Task >> For the material below, return exactly the lines starting at the one holding "so $\cO = \orbit(x)$" and ending at the one holding "say $\C \in \Iso(\M,\G)$.", counting both as part of the range.

***** Data extracts

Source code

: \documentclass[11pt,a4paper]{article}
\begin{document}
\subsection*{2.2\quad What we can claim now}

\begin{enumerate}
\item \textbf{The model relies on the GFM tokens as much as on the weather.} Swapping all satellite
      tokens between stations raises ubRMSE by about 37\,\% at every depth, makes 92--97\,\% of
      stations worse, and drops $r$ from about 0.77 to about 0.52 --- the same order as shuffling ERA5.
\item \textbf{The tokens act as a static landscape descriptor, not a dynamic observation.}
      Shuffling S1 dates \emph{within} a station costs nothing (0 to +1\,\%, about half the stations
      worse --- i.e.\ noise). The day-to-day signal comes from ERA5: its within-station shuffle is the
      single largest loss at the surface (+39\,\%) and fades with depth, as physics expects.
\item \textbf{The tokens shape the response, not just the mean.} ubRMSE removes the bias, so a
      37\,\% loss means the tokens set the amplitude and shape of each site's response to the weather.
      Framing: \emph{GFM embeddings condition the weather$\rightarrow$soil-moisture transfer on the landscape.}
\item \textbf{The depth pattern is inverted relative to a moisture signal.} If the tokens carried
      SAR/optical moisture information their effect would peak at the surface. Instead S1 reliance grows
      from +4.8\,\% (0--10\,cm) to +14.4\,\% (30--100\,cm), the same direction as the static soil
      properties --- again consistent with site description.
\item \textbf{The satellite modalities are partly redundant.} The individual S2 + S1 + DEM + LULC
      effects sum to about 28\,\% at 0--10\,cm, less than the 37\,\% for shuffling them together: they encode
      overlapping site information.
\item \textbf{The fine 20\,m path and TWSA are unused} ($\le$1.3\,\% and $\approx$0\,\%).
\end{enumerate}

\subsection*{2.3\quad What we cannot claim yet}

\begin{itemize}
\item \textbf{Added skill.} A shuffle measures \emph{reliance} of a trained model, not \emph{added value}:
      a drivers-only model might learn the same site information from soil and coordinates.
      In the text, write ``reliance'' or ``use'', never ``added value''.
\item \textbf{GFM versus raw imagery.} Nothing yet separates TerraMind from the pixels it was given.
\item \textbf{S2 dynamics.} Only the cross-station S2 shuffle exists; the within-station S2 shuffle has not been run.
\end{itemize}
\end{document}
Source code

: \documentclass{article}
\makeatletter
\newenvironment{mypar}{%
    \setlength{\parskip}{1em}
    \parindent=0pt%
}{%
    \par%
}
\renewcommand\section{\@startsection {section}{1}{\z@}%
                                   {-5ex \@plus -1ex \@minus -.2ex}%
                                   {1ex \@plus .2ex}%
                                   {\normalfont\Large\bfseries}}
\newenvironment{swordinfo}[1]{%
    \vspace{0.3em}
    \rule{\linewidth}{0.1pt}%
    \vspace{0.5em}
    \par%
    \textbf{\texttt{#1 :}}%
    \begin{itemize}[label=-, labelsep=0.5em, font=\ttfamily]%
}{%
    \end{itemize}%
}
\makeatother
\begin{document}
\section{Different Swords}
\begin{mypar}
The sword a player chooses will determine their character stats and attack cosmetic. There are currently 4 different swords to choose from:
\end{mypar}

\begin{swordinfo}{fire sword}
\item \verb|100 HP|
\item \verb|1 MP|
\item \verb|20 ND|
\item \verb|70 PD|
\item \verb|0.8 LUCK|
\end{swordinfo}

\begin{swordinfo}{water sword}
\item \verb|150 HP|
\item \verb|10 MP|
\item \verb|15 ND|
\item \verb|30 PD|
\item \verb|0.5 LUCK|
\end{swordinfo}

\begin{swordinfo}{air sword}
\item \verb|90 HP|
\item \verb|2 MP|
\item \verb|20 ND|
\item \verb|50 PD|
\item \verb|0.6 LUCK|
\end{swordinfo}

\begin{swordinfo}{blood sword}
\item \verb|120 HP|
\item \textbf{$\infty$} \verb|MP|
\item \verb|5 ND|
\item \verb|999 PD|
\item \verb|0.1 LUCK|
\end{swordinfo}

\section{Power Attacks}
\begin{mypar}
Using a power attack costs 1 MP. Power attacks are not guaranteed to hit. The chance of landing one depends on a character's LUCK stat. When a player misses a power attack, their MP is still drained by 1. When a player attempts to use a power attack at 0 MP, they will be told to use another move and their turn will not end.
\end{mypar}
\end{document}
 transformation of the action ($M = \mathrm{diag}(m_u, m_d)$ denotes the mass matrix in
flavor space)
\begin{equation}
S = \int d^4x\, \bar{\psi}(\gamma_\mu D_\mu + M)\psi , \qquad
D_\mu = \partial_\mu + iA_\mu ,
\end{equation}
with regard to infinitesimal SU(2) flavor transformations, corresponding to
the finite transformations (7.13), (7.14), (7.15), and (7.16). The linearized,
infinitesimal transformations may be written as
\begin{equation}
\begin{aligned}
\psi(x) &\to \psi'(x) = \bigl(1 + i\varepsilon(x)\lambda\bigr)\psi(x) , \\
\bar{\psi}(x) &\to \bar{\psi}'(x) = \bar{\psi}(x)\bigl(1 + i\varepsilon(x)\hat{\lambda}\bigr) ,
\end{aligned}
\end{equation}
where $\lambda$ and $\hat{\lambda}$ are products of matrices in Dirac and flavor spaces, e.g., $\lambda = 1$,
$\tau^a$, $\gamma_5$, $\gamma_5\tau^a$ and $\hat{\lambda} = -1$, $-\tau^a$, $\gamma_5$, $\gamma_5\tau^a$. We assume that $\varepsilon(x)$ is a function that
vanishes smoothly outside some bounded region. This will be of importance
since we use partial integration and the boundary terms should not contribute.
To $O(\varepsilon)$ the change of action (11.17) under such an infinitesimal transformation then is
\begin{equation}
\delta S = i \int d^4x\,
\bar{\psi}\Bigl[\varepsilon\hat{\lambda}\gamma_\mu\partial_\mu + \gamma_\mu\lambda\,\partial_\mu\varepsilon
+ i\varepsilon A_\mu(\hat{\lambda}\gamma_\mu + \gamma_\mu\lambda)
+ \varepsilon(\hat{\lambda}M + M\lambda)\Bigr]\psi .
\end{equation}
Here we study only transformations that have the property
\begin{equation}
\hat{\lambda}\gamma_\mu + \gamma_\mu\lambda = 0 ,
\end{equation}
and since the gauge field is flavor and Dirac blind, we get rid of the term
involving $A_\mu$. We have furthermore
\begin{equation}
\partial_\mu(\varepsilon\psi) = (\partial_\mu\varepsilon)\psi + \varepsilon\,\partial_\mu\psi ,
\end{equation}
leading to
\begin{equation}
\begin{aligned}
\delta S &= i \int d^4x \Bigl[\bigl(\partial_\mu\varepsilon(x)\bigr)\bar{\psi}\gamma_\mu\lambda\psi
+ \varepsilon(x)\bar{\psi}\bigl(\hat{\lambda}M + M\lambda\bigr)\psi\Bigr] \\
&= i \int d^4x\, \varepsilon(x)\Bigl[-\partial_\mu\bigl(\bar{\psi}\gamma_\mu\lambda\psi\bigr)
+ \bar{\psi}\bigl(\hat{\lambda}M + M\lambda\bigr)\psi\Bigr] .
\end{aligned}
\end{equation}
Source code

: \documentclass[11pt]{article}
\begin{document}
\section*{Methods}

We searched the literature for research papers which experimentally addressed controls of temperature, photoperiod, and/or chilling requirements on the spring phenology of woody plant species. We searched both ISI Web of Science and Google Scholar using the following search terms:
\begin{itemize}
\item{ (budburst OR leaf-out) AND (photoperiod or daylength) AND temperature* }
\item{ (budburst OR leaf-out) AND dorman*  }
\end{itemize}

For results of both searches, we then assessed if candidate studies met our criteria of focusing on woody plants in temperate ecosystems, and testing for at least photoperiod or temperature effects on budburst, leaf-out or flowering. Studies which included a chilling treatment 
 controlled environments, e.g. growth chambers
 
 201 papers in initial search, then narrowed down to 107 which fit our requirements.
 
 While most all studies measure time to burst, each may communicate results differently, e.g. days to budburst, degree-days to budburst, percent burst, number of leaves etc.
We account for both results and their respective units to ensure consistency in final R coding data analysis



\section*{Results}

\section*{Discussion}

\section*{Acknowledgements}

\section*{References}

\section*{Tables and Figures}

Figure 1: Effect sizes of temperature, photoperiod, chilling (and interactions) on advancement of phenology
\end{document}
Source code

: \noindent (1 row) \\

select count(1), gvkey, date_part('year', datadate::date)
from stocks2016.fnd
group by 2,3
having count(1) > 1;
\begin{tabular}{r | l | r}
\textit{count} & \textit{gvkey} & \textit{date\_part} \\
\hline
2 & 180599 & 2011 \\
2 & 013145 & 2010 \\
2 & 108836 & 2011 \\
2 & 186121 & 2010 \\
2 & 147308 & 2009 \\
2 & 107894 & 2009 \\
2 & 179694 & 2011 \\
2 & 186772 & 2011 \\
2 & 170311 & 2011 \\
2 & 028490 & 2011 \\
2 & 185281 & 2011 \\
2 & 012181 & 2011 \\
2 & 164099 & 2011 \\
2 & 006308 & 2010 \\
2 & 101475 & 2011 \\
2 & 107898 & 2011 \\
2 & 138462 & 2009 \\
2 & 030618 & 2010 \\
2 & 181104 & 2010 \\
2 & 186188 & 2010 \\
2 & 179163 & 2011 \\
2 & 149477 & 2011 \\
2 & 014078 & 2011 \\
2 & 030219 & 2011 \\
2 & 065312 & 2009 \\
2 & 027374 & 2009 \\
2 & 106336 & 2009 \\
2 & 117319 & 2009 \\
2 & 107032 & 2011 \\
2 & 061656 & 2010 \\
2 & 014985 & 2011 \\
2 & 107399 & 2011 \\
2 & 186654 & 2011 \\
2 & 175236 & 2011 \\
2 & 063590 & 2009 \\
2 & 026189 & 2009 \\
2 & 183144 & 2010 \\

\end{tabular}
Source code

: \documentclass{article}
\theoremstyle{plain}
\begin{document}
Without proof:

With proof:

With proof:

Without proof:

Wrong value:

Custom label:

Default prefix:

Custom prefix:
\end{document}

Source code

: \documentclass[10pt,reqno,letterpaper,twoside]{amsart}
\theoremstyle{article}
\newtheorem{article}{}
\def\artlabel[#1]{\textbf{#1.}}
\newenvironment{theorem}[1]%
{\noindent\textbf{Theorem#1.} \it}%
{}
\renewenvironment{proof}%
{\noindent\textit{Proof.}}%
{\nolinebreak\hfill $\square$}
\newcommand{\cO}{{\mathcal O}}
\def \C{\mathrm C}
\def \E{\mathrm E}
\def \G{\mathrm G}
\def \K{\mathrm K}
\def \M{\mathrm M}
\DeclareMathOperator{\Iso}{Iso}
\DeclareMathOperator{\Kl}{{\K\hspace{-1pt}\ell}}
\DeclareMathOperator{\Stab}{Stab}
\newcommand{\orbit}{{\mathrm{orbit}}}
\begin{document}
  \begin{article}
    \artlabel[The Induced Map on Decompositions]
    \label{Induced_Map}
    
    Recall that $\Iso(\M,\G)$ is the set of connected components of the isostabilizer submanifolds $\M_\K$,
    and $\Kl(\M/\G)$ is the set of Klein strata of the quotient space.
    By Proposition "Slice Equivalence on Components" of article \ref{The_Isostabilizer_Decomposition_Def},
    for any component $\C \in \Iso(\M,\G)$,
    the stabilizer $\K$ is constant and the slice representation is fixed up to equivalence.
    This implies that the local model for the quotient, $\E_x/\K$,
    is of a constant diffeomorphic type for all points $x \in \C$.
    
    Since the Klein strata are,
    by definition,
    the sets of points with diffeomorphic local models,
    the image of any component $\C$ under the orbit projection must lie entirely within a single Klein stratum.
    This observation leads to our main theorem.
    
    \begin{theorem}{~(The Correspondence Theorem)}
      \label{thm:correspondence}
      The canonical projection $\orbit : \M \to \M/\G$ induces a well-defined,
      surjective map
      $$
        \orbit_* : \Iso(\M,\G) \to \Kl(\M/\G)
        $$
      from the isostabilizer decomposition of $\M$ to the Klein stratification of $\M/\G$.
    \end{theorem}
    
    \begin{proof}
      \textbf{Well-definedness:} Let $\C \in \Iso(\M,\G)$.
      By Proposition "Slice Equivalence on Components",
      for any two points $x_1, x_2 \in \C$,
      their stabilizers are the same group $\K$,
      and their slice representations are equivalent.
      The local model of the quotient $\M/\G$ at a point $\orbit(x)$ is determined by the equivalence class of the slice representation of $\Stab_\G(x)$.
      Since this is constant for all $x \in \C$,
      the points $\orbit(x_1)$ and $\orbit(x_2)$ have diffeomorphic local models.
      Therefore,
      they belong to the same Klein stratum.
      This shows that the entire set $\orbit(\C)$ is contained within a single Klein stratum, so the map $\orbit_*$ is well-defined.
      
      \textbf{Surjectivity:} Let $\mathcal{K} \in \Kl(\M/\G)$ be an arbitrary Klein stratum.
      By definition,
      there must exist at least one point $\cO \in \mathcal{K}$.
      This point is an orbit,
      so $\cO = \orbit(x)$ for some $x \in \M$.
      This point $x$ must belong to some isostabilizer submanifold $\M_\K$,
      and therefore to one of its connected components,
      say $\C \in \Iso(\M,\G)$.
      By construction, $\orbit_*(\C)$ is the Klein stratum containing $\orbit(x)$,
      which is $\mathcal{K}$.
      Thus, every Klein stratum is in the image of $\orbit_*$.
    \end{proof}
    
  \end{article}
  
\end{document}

**********

Exercise result >>
      so $\cO = \orbit(x)$ for some $x \in \M$.
      This point $x$ must belong to some isostabilizer submanifold $\M_\K$,
      and therefore to one of its connected components,
      say $\C \in \Iso(\M,\G)$.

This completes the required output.